That’d make a visual in a movie. So already, in that one, I mean, I don’t know, would you consider that cyberpunk, your writing cyberpunk? Did tht have elements of what you consider cyberpunk?

No, not at all. So, it’s more like a dystopian postapocalyptic thing, something like the Hunger Games, like this. You know, that’s why I went in this direction.

Now you’re in the US, and you’re writing in English. What brought you to the US?

So, I always wanted to write in English because I loved the language and I think it’s easier to express yourself in English than in German. It’s really much easier for me, at least, to write dialogues and stuff that sounds good in English.
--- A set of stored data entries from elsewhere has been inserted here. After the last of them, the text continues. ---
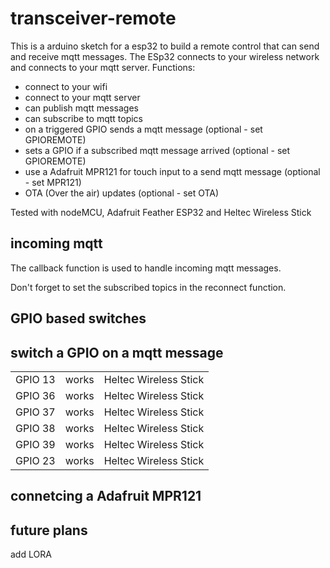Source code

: # transceiver-remote

This is a arduino sketch for a esp32 to build a remote control that can 
send and receive mqtt messages.
The ESp32 connects to your wireless network and connects to your mqtt server. 
Functions:
 - connect to your wifi
 - connect to your mqtt server
 - can publish mqtt messages 
 - can subscribe to mqtt topics
 - on a triggered GPIO sends a mqtt message (optional - set GPIOREMOTE)
 - sets a GPIO if a subscribed mqtt message arrived (optional - set GPIOREMOTE)
 - use a Adafruit MPR121 for touch input to a send mqtt message (optional - set MPR121)
 - OTA (Over the air) updates (optional - set OTA)

Tested with nodeMCU, Adafruit Feather ESP32 and Heltec Wireless Stick

## incoming mqtt
The callback function is used to handle incoming mqtt messages.

Don't forget to set the subscribed topics in the reconnect function.

## GPIO based switches


## switch a GPIO on a mqtt message

|   |   |   |
|---|---|---|
| GPIO 13 | works | Heltec Wireless Stick |
| GPIO 36 | works | Heltec Wireless Stick |
| GPIO 37 | works | Heltec Wireless Stick |
| GPIO 38 | works | Heltec Wireless Stick |
| GPIO 39 | works | Heltec Wireless Stick |
| GPIO 23 | works | Heltec Wireless Stick |


## connetcing a Adafruit MPR121

## future plans

add LORA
Yeah, it might be a little bit strange, but that’s how I feel about it.

And the other thing is that I basically . . . in Germany, I basically was stuck in that kind of direction, literarily that direction, like, this kind of dystopian more young-adult stuff. And I wanted to publish real science fiction and go really go into this whole genre and more adult stories. And that wasn’t possible. It wasn’t possible with my publisher, it wasn’t possible with my agent, because they all said you can’t do that as a woman. And so, there was also the point for me when I said, OK, I need to go to the English-speaking market because it’s much bigger and I have much more possibilities here.

And your first English one, was that The Shadow City?
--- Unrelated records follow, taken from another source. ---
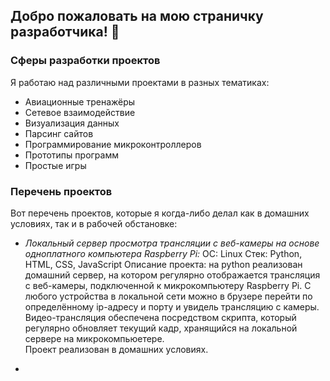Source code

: ## Добро пожаловать на мою страничку разработчика! 👋

### Сферы разработки проектов
Я работаю над различными проектами в разных тематиках:
* Авиационные тренажёры
* Сетевое взаимодействие
* Визуализация данных
* Парсинг сайтов
* Программирование микроконтроллеров
* Прототипы программ
* Простые игры

### Перечень проектов
Вот перечень проектов, которые я когда-либо делал как в домашних условиях, так и в рабочей обстановке:
* *Локальный сервер просмотра трансляции с веб-камеры на основе одноплатного компьютера Raspberry Pi:*
ОС: Linux
Стек: Python, HTML, CSS, JavaScript
Описание проекта:
на python реализован домашний сервер, на котором регулярно отображается трансляция с веб-камеры, подключенной к микрокомпьютеру Raspberry Pi.
С любого устройства в локальной сети можно в брузере перейти по определённому ip-адресу и порту и увидель трансляцию с камеры.
Видео-трансляция обеспечена посредством скрипта, который регулярно обновляет текущий кадр, хранящийся на локальной сервере на микрокомпьюетере.\
Проект реализован в домашних условиях.

* 


<!--
**raduma142/raduma142** is a ✨ _special_ ✨ repository because its `README.md` (this file) appears on your GitHub profile.

Here are some ideas to get you started:

- 🔭 I’m currently working on ...
- 🌱 I’m currently learning ...
- 👯 I’m looking to collaborate on ...
- 🤔 I’m looking for help with ...
- 💬 Ask me about ...
- 📫 How to reach me: ...
- 😄 Pronouns: ...
- ⚡ Fun fact: ...
-->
Yes. Mm-hmm. So, I tested the waters with this one a little bit. And this is also, there are two books out now, and the third one will finish it, it was set for a trilogy, and then was Behind Blue Eyes. I basically brought out the story, which I always wanted to write and to tell. This is also planned to be multiple books.

Well, let’s talk about Behind Blue Eyes, then, as an example of your creative process, how you go about creating your books. So, let’s start at the very beginning. I know it’s a cliche, but I still ask it because it is a legitimate question. And it is . . . I hate to say where do you get your ideas, so I always say something like, what was the seed from which this book grew, and where do these seeds for stories come to you? Which sounds more poetic than where do you get your ideas.

Honestly, honestly, I don’t know. I think that’s probably something that many, many authors would tell you. I think there is somehow, like, a reality behind our reality, and that’s where human creativity is coming from. You can call it, like, a divine spark or something like that. I think most of us creatives don’t really know where it is coming from. It just comes, and it’s there. So, it’s the same for me. I just have ideas out of nowhere. And then . . . I mean, I have a notebook full of ideas for stories. I usually write them down, and some will work on me for years, and then I finally write them down or not. I mean, I was the case with Behind Blue Eyes. I had the original idea probably ten years ago, or something like that or longer, and that was brewing inside me for a long time before I finally decided to work it out and then bring it to paper.

And I guess before we go too much further, I should have you give a synopsis of Behind Blue Eyes or an explanation of what it’s about, without spoiling anything you don’t want to spoil.

OK, so, it’s a cyberpunk story with now two books out in the series. The second book just came out two weeks ago, so I’m really excited about that. And it’s the story of Nephilim. Nephilim is a killer cyborg in the year 2095, and she lives in a system which claims to be a utopia, where life is perfect for everybody, and everybody can be whatever they wish to be, and in truth, this is just a fake utopia. In truth, it’s a dystopia that controls every aspect of people’s lives. And the cyborgs like Nephilim have been created to hunt down humans who disagree with the system. And one day, she starts doubting the system, and then she ultimately decides to take a stand against it.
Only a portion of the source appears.